* [What you need to do]
For each line below that contains the word "Fixed", make a copy.

* [Dataset entries]

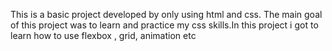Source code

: This is a basic project developed by only using html and css. The main goal of this project was to learn and practice my css skills.In this project i got to learn how to use flexbox , grid, animation etc
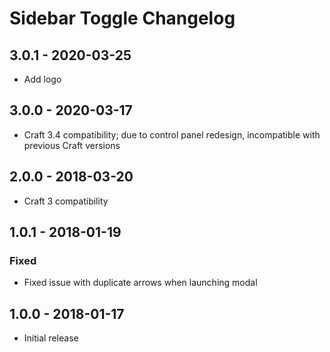 # Sidebar Toggle Changelog

## 3.0.1 - 2020-03-25
- Add logo

## 3.0.0 - 2020-03-17
- Craft 3.4 compatibility; due to control panel redesign, incompatible with previous Craft versions

## 2.0.0 - 2018-03-20
- Craft 3 compatibility

## 1.0.1 - 2018-01-19
### Fixed
- Fixed issue with duplicate arrows when launching modal

## 1.0.0 - 2018-01-17
- Initial release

* [Final answer]
### Fixed
- Fixed issue with duplicate arrows when launching modal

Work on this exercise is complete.